Podría contar una a una las historias de amor que han tenido como punto de encuentro la ciudad de Paris. Uno a uno los paseos a lo largo del Sena y del canal de Saint Martin en sus típicos bateaux mouches. Uno a uno lo besos robados de lo amantes en los cafés de Faubourg Saint Germainn entre cigarro y cigarro. Las borracheras en los antiguos cabarets de Montparnasse y el rastro a absentina que perdura en sus calles. Sus suculentas brasseries a lo largo del bulevar con ese perfume a mantequilla fresca y a aroma de inevitable baguette recién hecha. El júbilo y el color de un amanecer en Montmartre desde la colina de Sacré-Coeur. Los neones de la noche roja en Moulin Rouge. Las pensiones baratas y los turistas que se niegan a cerrar los ojos para no retornar habiendo siendo hipnotizados por el encanto de la ciudad. Las confesiones inconfesables, los apasionados je t`aime y las declaraciones de amor en la torre Eiffel con esos labios terriblemente afrancesados. La Rue Montorgueil y sus mercados de productos frescos y de flores en Les Halles, tema tan repetido por los impresionistas franceses por su exceso de color y de vida. Los 387 escalones de Notre Dame y el Quasimodo de Victor Hugo. El concepto frances de flâneur, aquel que deambula sin rumbo a la espera de que algo suceda, callejeando, paseando sin tiempo.

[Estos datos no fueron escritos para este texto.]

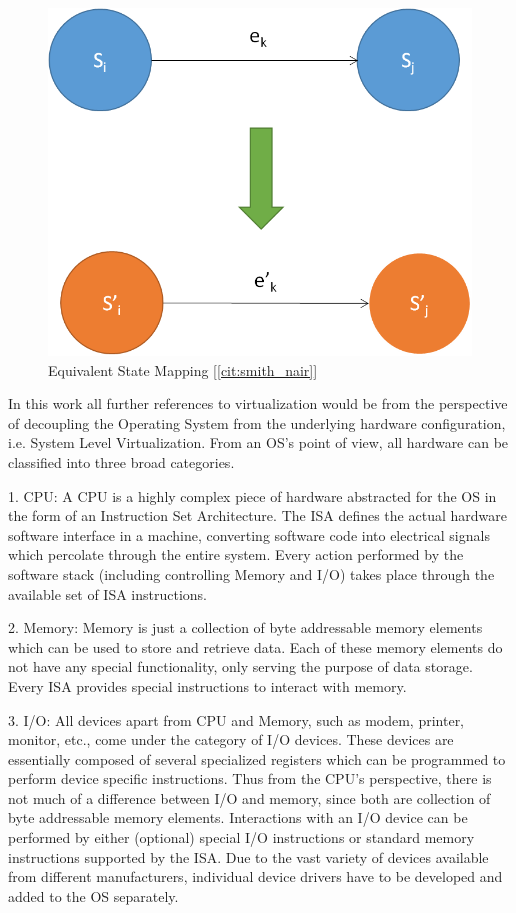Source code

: \begin{figure}[H]
  \centering
  \includegraphics[scale=0.8]{figures/vir_phy_map.png}
  \caption{Equivalent State Mapping [\ref{cit:smith_nair}]}
  \label{fig:statemap}
\end{figure}

In this work all further references to virtualization would be from the perspective of decoupling the Operating System from the underlying hardware configuration, i.e. System Level Virtualization. From an OS's point of view, all hardware can be classified into three broad categories.

1. CPU: A CPU is a highly complex piece of hardware abstracted for the OS in the form of an Instruction Set Architecture. The ISA defines the actual hardware software interface in a machine, converting software code into electrical signals which percolate through the entire system. Every action performed by the software stack (including controlling Memory and I/O) takes place through the available set of ISA instructions.

2. Memory: Memory is just a collection of byte addressable memory elements which can be used to store and retrieve data. Each of these memory elements do not have any special functionality, only serving the purpose of data storage. Every ISA provides special instructions to interact with memory.

3. I/O: All devices apart from CPU and Memory, such as modem, printer, monitor, etc., come under the category of I/O devices. These devices are essentially composed of several specialized registers which can be programmed to perform device specific instructions. Thus from the CPU’s perspective, there is not much of a difference between I/O and memory, since both are collection of byte addressable memory elements. Interactions with an I/O device can be performed by either (optional) special I/O instructions or standard memory instructions supported by the ISA. Due to the vast variety of devices available from different manufacturers, individual device drivers have to be developed and added to the OS separately.

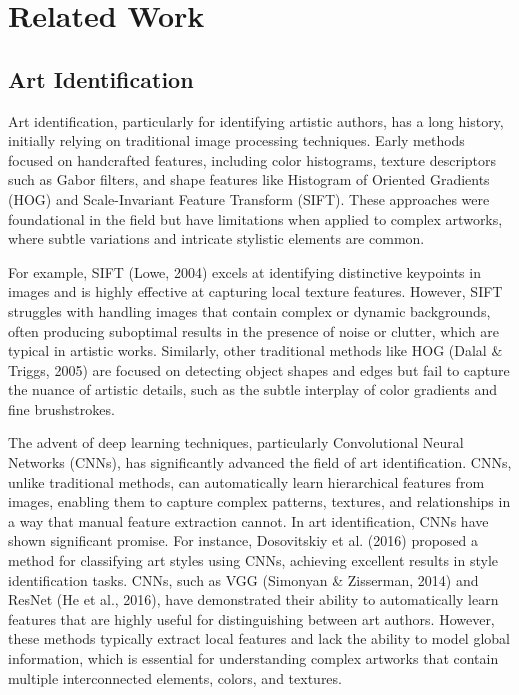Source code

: \section{Related Work}
\subsection{Art Identification}

Art identification, particularly for identifying artistic authors, has a long history, initially relying on traditional image processing techniques. Early methods focused on handcrafted features, including color histograms, texture descriptors such as Gabor filters, and shape features like Histogram of Oriented Gradients (HOG) and Scale-Invariant Feature Transform (SIFT). These approaches were foundational in the field but have limitations when applied to complex artworks, where subtle variations and intricate stylistic elements are common.

For example, SIFT (Lowe, 2004) excels at identifying distinctive keypoints in images and is highly effective at capturing local texture features\cite{lowe2004distinctive}. However, SIFT struggles with handling images that contain complex or dynamic backgrounds, often producing suboptimal results in the presence of noise or clutter, which are typical in artistic works. Similarly, other traditional methods like HOG (Dalal \& Triggs, 2005) are focused on detecting object shapes and edges but fail to capture the nuance of artistic details, such as the subtle interplay of color gradients and fine brushstrokes.

The advent of deep learning techniques, particularly Convolutional Neural Networks (CNNs), has significantly advanced the field of art identification\cite{cetinic2018fine}. CNNs, unlike traditional methods, can automatically learn hierarchical features from images, enabling them to capture complex patterns, textures, and relationships in a way that manual feature extraction cannot. In art identification, CNNs have shown significant promise. For instance, Dosovitskiy et al. (2016) proposed a method for classifying art styles using CNNs, achieving excellent results in style identification tasks. CNNs, such as VGG (Simonyan \& Zisserman, 2014)\cite{simonyan2014very} and ResNet (He et al., 2016)\cite{he2016deep}, have demonstrated their ability to automatically learn features that are highly useful for distinguishing between art authors. However, these methods typically extract local features and lack the ability to model global information, which is essential for understanding complex artworks that contain multiple interconnected elements, colors, and textures.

Tantos y tantos son los detalles que conforman la idea que tengo sobre Paris que ya son muchos. Y a pesar de no haber estado nunca, siempre he tenido la sensación de que conozco Paris; de alguna manera siempre he estado allí visto desde las ventanas del tiempo,como insomne y paciente Ermitaño del mundo. Y si me atreviera a ir, quizás en ese caso, para mis adentros, sólo quizás, Montmartre ya no sólo sería el barrio de los bohemios pintores y vividores de principio de siglo. Y quizás los cafés de Faubourg Saint Germain, ya no sólo acogerían los recuerdos de los besos furtivos y las conversaciones literarias. Y quizás Montparnasse no sólo albergaría la tumba del rey de los flâneur franceses ni el rastro a absentina de las antiguas noches de exceso. Y también quizás, y sólo quizás, la torre Eiffel no sólo recordaría los apasionados j`taime y las declaraciones de amor con esos labios terriblemente afrancesados, sino que en cada pequeño hueco y rincón del sublime Paris, también podría yo rubricar con mi nombre mi historia a cada paso, y sólo quizás, y nada más que quizás, pudiera haber entonces un sitio para mí en mi Paris de cine, y quizás ya no visto desde tan lejos, sino que en ese caso, pudiera ser que sintiera su exceso de color. Pudiera ser que fuera yo el que no deseara cerrar los ojos para no tener que retornar y, pudiera ser que terminara diciendo J´taime a la persona que más amo en la Torre Eiffel con esos labios terriblemente afrancesados. Y entonces quizás, quizás, quizás… Paris dejaría de ser una fantasía para ser algo más real.